[Opening Provided records section]
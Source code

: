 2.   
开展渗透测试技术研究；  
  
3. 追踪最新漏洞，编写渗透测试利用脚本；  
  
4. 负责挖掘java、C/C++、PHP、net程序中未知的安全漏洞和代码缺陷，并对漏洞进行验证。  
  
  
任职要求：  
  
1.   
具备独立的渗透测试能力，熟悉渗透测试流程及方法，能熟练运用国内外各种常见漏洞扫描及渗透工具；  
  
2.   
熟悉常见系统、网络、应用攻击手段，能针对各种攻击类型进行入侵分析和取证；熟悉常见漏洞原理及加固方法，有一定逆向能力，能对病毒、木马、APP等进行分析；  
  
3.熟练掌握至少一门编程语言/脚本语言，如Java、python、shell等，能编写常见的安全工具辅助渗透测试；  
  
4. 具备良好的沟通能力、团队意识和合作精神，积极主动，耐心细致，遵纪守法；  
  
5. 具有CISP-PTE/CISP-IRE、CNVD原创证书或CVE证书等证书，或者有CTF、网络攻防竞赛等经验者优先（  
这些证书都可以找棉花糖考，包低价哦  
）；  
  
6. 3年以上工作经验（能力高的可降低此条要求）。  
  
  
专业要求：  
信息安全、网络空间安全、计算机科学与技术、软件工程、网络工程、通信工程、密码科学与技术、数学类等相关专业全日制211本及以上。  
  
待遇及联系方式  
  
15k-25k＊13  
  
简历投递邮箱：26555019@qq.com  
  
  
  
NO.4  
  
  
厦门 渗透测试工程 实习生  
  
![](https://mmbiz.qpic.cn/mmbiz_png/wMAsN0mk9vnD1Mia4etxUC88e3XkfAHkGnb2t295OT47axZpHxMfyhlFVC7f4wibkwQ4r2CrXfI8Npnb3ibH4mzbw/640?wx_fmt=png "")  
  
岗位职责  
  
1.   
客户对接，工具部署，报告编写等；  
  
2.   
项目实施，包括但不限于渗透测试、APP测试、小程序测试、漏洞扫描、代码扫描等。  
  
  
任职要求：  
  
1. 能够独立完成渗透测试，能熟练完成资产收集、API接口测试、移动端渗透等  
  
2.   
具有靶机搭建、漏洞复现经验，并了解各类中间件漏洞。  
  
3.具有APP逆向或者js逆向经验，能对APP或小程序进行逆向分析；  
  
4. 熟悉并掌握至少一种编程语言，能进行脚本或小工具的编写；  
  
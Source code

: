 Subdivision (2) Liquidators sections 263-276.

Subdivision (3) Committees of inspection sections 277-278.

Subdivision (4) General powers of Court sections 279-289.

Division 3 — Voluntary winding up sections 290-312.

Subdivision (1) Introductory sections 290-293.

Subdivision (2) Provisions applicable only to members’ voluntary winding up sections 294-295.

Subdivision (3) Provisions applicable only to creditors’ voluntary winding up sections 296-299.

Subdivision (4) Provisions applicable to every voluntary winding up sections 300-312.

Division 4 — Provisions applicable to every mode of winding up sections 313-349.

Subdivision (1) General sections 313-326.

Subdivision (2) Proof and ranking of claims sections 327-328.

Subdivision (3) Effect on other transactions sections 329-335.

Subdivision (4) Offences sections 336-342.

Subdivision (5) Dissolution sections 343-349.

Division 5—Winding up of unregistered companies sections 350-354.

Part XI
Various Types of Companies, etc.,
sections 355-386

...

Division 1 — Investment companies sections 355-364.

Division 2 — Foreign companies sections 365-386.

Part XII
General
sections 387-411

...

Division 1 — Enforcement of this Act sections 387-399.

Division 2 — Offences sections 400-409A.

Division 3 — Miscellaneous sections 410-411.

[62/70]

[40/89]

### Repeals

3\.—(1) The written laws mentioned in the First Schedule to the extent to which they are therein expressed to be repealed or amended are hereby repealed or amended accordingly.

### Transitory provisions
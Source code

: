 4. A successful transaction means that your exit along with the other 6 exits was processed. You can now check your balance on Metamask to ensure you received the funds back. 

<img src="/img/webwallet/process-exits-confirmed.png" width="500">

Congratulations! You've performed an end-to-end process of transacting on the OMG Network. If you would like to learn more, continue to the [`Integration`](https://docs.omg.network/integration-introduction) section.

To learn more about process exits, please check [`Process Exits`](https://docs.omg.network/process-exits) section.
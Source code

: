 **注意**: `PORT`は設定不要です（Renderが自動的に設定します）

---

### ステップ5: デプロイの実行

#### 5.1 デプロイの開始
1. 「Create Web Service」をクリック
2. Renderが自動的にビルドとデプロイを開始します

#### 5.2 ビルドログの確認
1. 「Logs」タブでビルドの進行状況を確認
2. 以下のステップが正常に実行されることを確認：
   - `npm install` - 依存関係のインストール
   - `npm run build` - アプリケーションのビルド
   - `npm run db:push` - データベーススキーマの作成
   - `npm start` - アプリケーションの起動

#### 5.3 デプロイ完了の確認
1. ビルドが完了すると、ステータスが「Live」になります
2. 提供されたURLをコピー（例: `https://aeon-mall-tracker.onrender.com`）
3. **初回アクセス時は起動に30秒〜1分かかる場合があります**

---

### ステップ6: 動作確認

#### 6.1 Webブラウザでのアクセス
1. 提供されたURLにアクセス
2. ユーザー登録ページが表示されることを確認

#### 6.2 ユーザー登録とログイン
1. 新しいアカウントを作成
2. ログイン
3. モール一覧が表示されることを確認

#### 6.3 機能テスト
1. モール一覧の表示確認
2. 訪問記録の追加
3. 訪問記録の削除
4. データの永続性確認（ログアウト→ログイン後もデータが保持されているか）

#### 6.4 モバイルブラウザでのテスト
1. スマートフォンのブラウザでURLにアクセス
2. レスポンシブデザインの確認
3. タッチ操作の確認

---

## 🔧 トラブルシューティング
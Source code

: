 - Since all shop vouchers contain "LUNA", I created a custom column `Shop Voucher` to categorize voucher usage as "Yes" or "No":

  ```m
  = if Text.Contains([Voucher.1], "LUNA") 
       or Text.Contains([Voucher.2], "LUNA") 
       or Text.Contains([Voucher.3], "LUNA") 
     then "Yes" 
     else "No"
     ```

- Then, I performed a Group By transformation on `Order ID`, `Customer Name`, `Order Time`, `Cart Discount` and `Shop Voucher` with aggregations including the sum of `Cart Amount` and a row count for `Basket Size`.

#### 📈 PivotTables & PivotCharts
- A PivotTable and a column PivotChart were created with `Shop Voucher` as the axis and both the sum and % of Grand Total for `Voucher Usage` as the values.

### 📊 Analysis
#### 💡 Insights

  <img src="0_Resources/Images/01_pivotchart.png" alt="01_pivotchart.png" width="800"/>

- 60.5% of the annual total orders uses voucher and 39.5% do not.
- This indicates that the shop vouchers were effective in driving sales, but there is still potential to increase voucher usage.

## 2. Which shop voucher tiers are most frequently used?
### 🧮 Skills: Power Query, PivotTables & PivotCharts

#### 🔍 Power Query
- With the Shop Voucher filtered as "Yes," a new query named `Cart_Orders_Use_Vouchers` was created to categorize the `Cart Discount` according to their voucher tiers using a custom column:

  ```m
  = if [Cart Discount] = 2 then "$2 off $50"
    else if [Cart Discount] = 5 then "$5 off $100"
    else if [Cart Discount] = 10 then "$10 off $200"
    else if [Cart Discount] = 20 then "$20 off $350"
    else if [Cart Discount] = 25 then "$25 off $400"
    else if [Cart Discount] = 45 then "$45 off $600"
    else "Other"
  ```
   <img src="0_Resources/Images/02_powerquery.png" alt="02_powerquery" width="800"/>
[Closing Provided records section]
> **Your goal**:
Going through the records above, state how many lines include the word "Offences", and give no other text.

> **Reply to the exercise**:
2